FASANO – “Il pane della solidarietà” è l’iniziativa ideata ed organizzata dalla rete associativa “L’Halveare”, nell’ambito di “Famiglie solidali”, che vede il patrocinio e la collaborazione del Comune di Fasano. L’appuntamento è per il giorno di Natale, giovedì 25 dicembre dalle ore 10 alle 12 nella villetta adiacente la chiesa di Sant’Antonio in corso Vittorio Emanuele, a Fasano.
«Abbiamo sostenuto l’iniziativa così meritoriamente proposta ed ideata dalla rete “L’Halveare” che tanto lavoro sta producendo in città, avendo come obiettivo l’inclusione sociale, in questo caso dei piccoli disabili – afferma l’assessore Vito Martucci -; e, dunque, non solo abbiamo collaborato all’iniziativa ma vogliamo elogiare le tante associazioni raccolte intorno al progetto de “L’Halveare”: il loro stare assieme per un obiettivo sociale è un modello di convivenza civica e civile, tanto più che nell’iniziativa di Natale sono riusciti a coinvolgere anche molti panificatori locali. L’invito-appello è ai nostri concittadini – sottolinea l’assessore Martucci – acquistino il pane della solidarietà, sarà così un vero Natale per tutti, per chi acquisterà il pane, per chi lo riceverà e per tutti i piccoli disabili che un giorno potranno godere dei giochi in un parco pubblico, come tutti gli altri bambini: sarà così concretizzato lo slogan “Giochi senza barriere: stessi giochi, stessi sorrisi”».

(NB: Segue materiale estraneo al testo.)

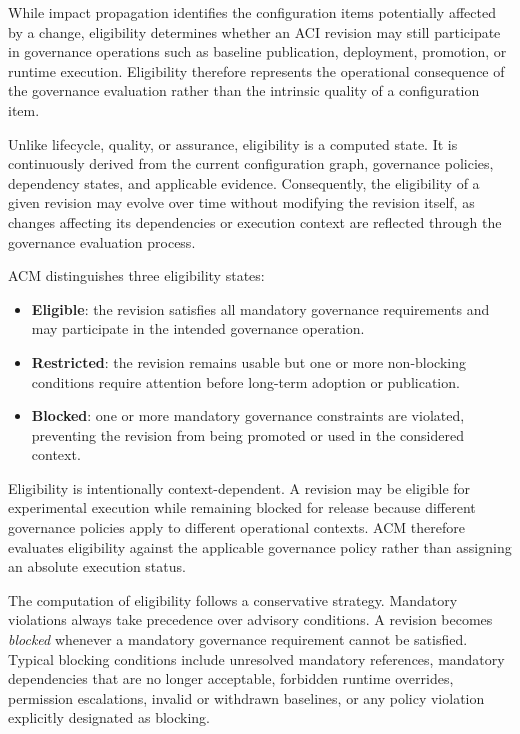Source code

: \documentclass[10pt]{article}
\begin{document}
While impact propagation identifies the configuration items potentially affected by a change, eligibility determines whether an ACI revision may still participate in governance operations such as baseline publication, deployment, promotion, or runtime execution. Eligibility therefore represents the operational consequence of the governance evaluation rather than the intrinsic quality of a configuration item.

Unlike lifecycle, quality, or assurance, eligibility is a computed state. It is continuously derived from the current configuration graph, governance policies, dependency states, and applicable evidence. Consequently, the eligibility of a given revision may evolve over time without modifying the revision itself, as changes affecting its dependencies or execution context are reflected through the governance evaluation process.

ACM distinguishes three eligibility states:

\begin{itemize}
	\item \textbf{Eligible}: the revision satisfies all mandatory governance requirements and may participate in the intended governance operation.
	\item \textbf{Restricted}: the revision remains usable but one or more non-blocking conditions require attention before long-term adoption or publication.
	\item \textbf{Blocked}: one or more mandatory governance constraints are violated, preventing the revision from being promoted or used in the considered context.
\end{itemize}

Eligibility is intentionally context-dependent. A revision may be eligible for experimental execution while remaining blocked for release because different governance policies apply to different operational contexts. ACM therefore evaluates eligibility against the applicable governance policy rather than assigning an absolute execution status.

The computation of eligibility follows a conservative strategy. Mandatory violations always take precedence over advisory conditions. A revision becomes \textit{blocked} whenever a mandatory governance requirement cannot be satisfied. Typical blocking conditions include unresolved mandatory references, mandatory dependencies that are no longer acceptable, forbidden runtime overrides, permission escalations, invalid or withdrawn baselines, or any policy violation explicitly designated as blocking.
\end{document}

Pertanto, giovedì dalle ore 10 alle 12 nella villetta di Sant’Antonio si potrà acquistare il pane per il pranzo natalizio, devolvendo un contributo del tutto volontario: ciascun cittadino potrà comprare il pane, decidendone sostanzialmente il prezzo. L’incasso della giornata sarà devoluto alla rete de “L’Halveare”. Ma non solo. L’iniziativa avrà anche un’altra valenza sociale, giacché gli organizzatori hanno deciso di soddisfare il fabbisogno di pane nel giorno natalizio di tutte le strutture fasanesi che operano nell’ambito dell’assistenza quotidiana. Così riceveranno il pane per i propri ospiti la casa di pronta accoglienza “Madre Teresa di Calcutta”, il “Centro di Ascolto ecclesiale della povertà”, l’istituto “Sacro Cuore”, le Asp (azienda di servizi alla persona) “Canonico Latorre” e “Canonico Rossini”, la casa di riposo “Sancta Maria Regina Pacis”, la mensa sociale “Paolo VI”.